With the glimpse of the new panel widgets ( https://gist.github.com/bastianallgeier/c34a99c54fa849f3adb0 ), I started wondering again how to realize bigger plugins with Kirby. While it works for smaller plugins really well to put the plugin either in a fields folder or a widget folder or… how about plugins that actually want to add several of such functionalities?

How would you realize plugins that bring their own panel form field, field methods, panel widgets, tags and possibly even some necessary css and js for e.g. the tags? It would be great to still have one folder to copy to the plugins directory… at the moment I see only the way to tell your plugin users to copy a lot of folder to a lot of places.

Any thoughts on this? Solutions? Shared feelings and wishes or opposing comments? :slight_smile:

2 Likes

I agree it’d be nice if we could self contain plugins into one master folder. I don’t think its possible right now but if Kirby checked plugin directories for “widgets, fields, etc” after it checks the site directory for the same, that would be the ideal implementation in my eyes. It’d turn each plugin into an extension of the site directory.

Edit: Fields are proving far more difficult than the widget example below was. I’ll let you know if I find a solution, otherwise it may be a Bastian problem. :wink:

Here’s an example of extending the dashboard to build widgets from plugin directories as well, though it involves modifying the core files directly.

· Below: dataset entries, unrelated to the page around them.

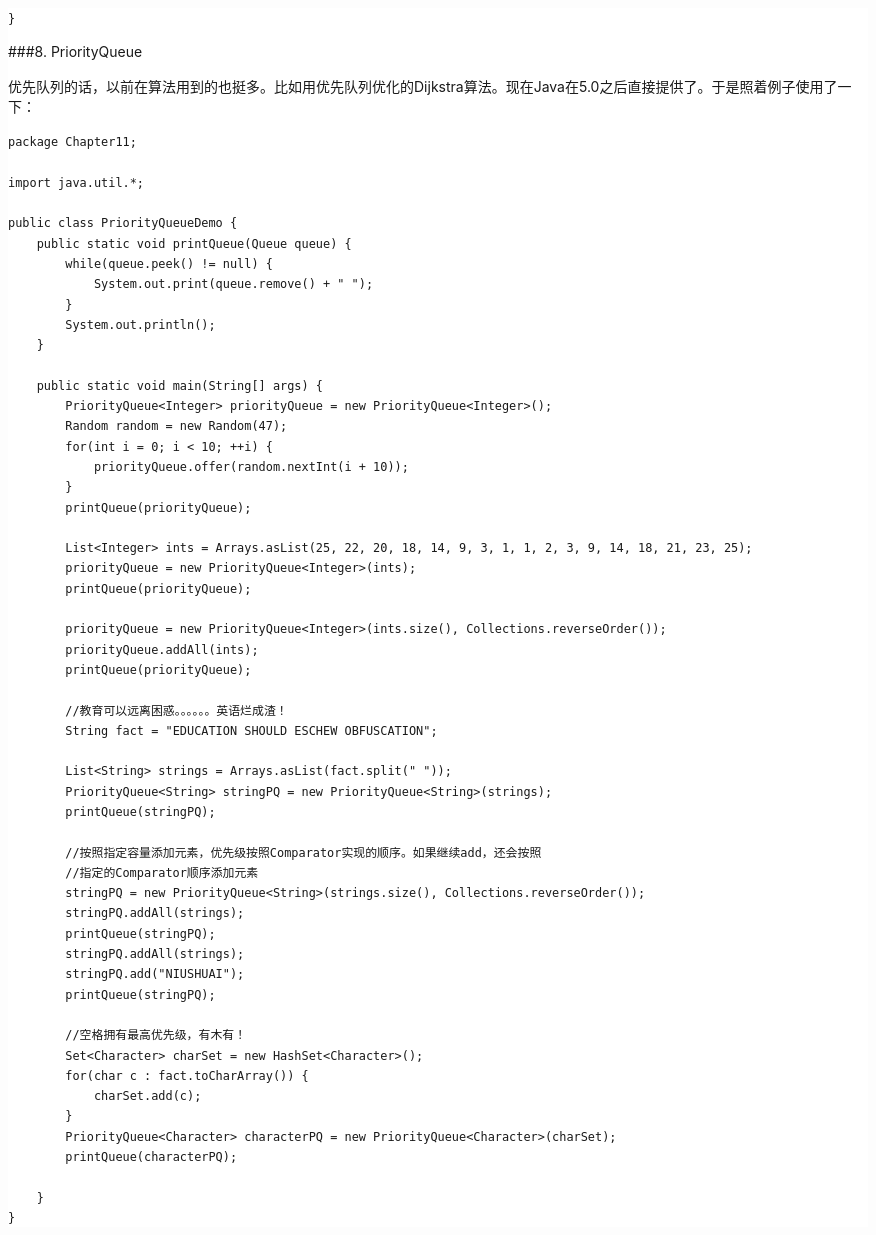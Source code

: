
```
}
```

###8. PriorityQueue

优先队列的话，以前在算法用到的也挺多。比如用优先队列优化的Dijkstra算法。现在Java在5.0之后直接提供了。于是照着例子使用了一下：

```
package Chapter11;

import java.util.*;

public class PriorityQueueDemo {
	public static void printQueue(Queue queue) {
		while(queue.peek() != null) {
			System.out.print(queue.remove() + " ");
		}
		System.out.println();
	}
	
	public static void main(String[] args) {
		PriorityQueue<Integer> priorityQueue = new PriorityQueue<Integer>();
		Random random = new Random(47);
		for(int i = 0; i < 10; ++i) {
			priorityQueue.offer(random.nextInt(i + 10));
		}
		printQueue(priorityQueue);
		
		List<Integer> ints = Arrays.asList(25, 22, 20, 18, 14, 9, 3, 1, 1, 2, 3, 9, 14, 18, 21, 23, 25);
		priorityQueue = new PriorityQueue<Integer>(ints);
		printQueue(priorityQueue);
		
		priorityQueue = new PriorityQueue<Integer>(ints.size(), Collections.reverseOrder());
		priorityQueue.addAll(ints);
		printQueue(priorityQueue);
		
		//教育可以远离困惑。。。。。。英语烂成渣！
		String fact = "EDUCATION SHOULD ESCHEW OBFUSCATION";
		
		List<String> strings = Arrays.asList(fact.split(" "));
		PriorityQueue<String> stringPQ = new PriorityQueue<String>(strings);
		printQueue(stringPQ);
		
		//按照指定容量添加元素，优先级按照Comparator实现的顺序。如果继续add，还会按照
		//指定的Comparator顺序添加元素
		stringPQ = new PriorityQueue<String>(strings.size(), Collections.reverseOrder());
		stringPQ.addAll(strings);
		printQueue(stringPQ);
		stringPQ.addAll(strings);
		stringPQ.add("NIUSHUAI");
		printQueue(stringPQ);
		
		//空格拥有最高优先级，有木有！
		Set<Character> charSet = new HashSet<Character>();
		for(char c : fact.toCharArray()) {
			charSet.add(c);
		}
		PriorityQueue<Character> characterPQ = new PriorityQueue<Character>(charSet);
		printQueue(characterPQ);
		
	}
}
```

/panel/app/controllers/views/dashboard.php


<?php

class DashboardController extends Controller {

  public function index() {

    $site    = site();
    $widgets = array();
    $wroot   = kirby()->roots()->widgets();
    $wdirs   = dir::read($wroot);

    // for plugins
    $proot   = kirby()->roots()->plugins();
    $pdirs   = dir::read($proot);

    // fetch all top-level pages in the right order
    $blueprint = blueprint::find($site);
    $pages     = api::subpages($site->children(), $blueprint);

    foreach($wdirs as $dir) {
      $file = $wroot . DS . $dir . DS . $dir . '.php';
      if(file_exists($file)) {
        $widgets[$dir] = require($file);
      }
    }

    // for plugins
    foreach($pdirs as $dir) {
      $file = $proot . DS . $dir . DS . 'widgets' . DS . $dir . '.php';
      if(file_exists($file)) {
        $widgets[$dir] = require($file);
      }
    }

    return view('dashboard/index', array(
      'topbar' => new Snippet('pages/topbar', array(
        'breadcrumb' => new Snippet('breadcrumb'),
        'search'     => purl('pages/search/')
      )),
      'history' => history::get(),
      'site'    => $site,
      'pages'   => $pages,
      'widgets' => $widgets,
      'user'    => site()->user(),
    ));
  }

}

1 Like

Thanks for this, great to know! :smile:
But of course I’d wish for something that doesn’t require plugin users to change their core files.

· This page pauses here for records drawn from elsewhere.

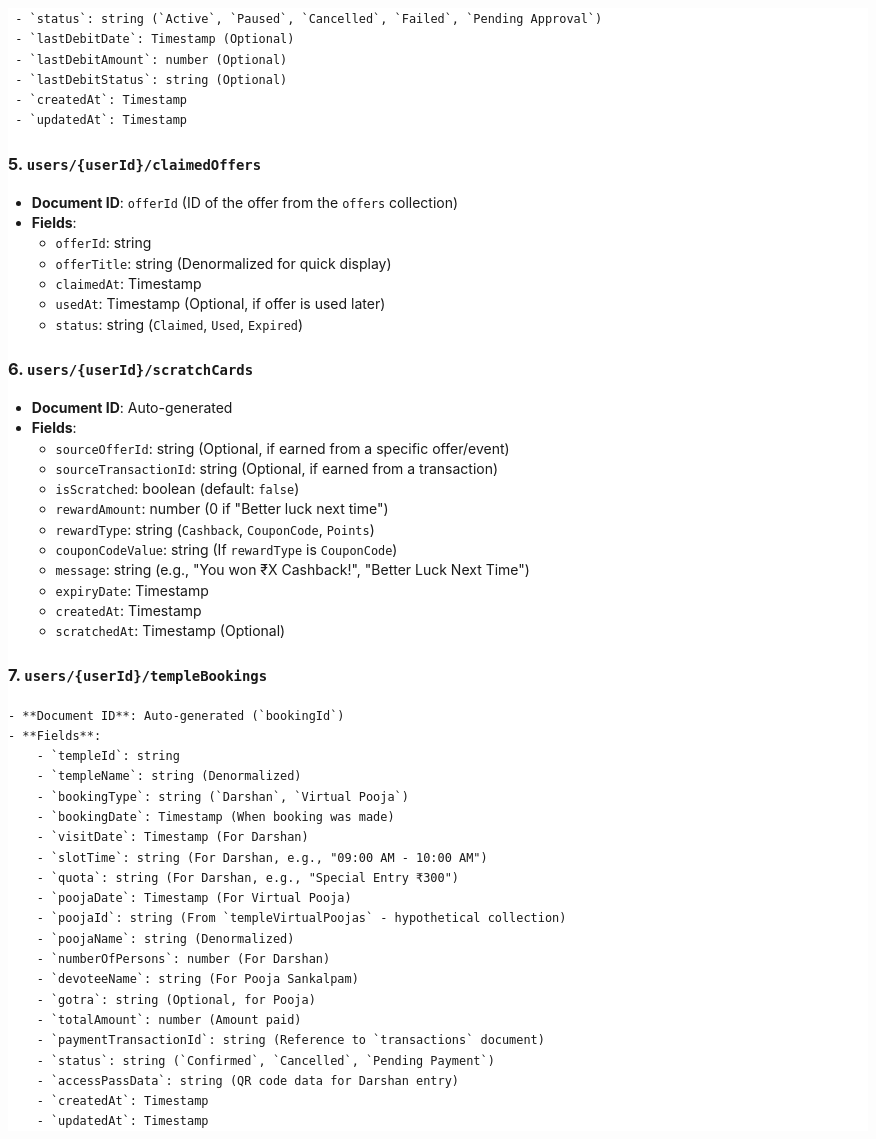      - `status`: string (`Active`, `Paused`, `Cancelled`, `Failed`, `Pending Approval`)
     - `lastDebitDate`: Timestamp (Optional)
     - `lastDebitAmount`: number (Optional)
     - `lastDebitStatus`: string (Optional)
     - `createdAt`: Timestamp
     - `updatedAt`: Timestamp

### 5. `users/{userId}/claimedOffers`
   - **Document ID**: `offerId` (ID of the offer from the `offers` collection)
   - **Fields**:
     - `offerId`: string
     - `offerTitle`: string (Denormalized for quick display)
     - `claimedAt`: Timestamp
     - `usedAt`: Timestamp (Optional, if offer is used later)
     - `status`: string (`Claimed`, `Used`, `Expired`)

### 6. `users/{userId}/scratchCards`
   - **Document ID**: Auto-generated
   - **Fields**:
     - `sourceOfferId`: string (Optional, if earned from a specific offer/event)
     - `sourceTransactionId`: string (Optional, if earned from a transaction)
     - `isScratched`: boolean (default: `false`)
     - `rewardAmount`: number (0 if "Better luck next time")
     - `rewardType`: string (`Cashback`, `CouponCode`, `Points`)
     - `couponCodeValue`: string (If `rewardType` is `CouponCode`)
     - `message`: string (e.g., "You won ₹X Cashback!", "Better Luck Next Time")
     - `expiryDate`: Timestamp
     - `createdAt`: Timestamp
     - `scratchedAt`: Timestamp (Optional)

### 7. `users/{userId}/templeBookings`
    - **Document ID**: Auto-generated (`bookingId`)
    - **Fields**:
        - `templeId`: string
        - `templeName`: string (Denormalized)
        - `bookingType`: string (`Darshan`, `Virtual Pooja`)
        - `bookingDate`: Timestamp (When booking was made)
        - `visitDate`: Timestamp (For Darshan)
        - `slotTime`: string (For Darshan, e.g., "09:00 AM - 10:00 AM")
        - `quota`: string (For Darshan, e.g., "Special Entry ₹300")
        - `poojaDate`: Timestamp (For Virtual Pooja)
        - `poojaId`: string (From `templeVirtualPoojas` - hypothetical collection)
        - `poojaName`: string (Denormalized)
        - `numberOfPersons`: number (For Darshan)
        - `devoteeName`: string (For Pooja Sankalpam)
        - `gotra`: string (Optional, for Pooja)
        - `totalAmount`: number (Amount paid)
        - `paymentTransactionId`: string (Reference to `transactions` document)
        - `status`: string (`Confirmed`, `Cancelled`, `Pending Payment`)
        - `accessPassData`: string (QR code data for Darshan entry)
        - `createdAt`: Timestamp
        - `updatedAt`: Timestamp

Well if/when we have a full fledged solution we just keep bumping the thread until Bastian adds it to the core. :smiling_imp:

Maybe @bastianallgeier has some thoughts on this? Also in addition to possible further panel hooks. We are just realizing that something as an e-commerce plugin would be difficult… or at least not really simple to install.

My last project was shipped with both widgets and customised views. It would be lovely to be able to add panel plugins easily. As it stands one needs to edit the php routes, add a controller and view, then do the same with the js. That’s a lot of core file modification.

After a few days of trying on and off, I’m declaring myself officially stumped. I can get fields to work only if I specifically declare a single plugin name, but not recursively.

…/panel/app/lib/form.php

https://www.diffchecker.com/5xo3401e

Edit: I semi-withdraw that statement. It was returning illegal offsets on values, so in frustration I deleted the calls for those offsets (thinking information was being left behind) but it appears to work. I’m sure this isn’t the ideal way to do it but here’s a gist with the edited form.php for anyone interested in trying it.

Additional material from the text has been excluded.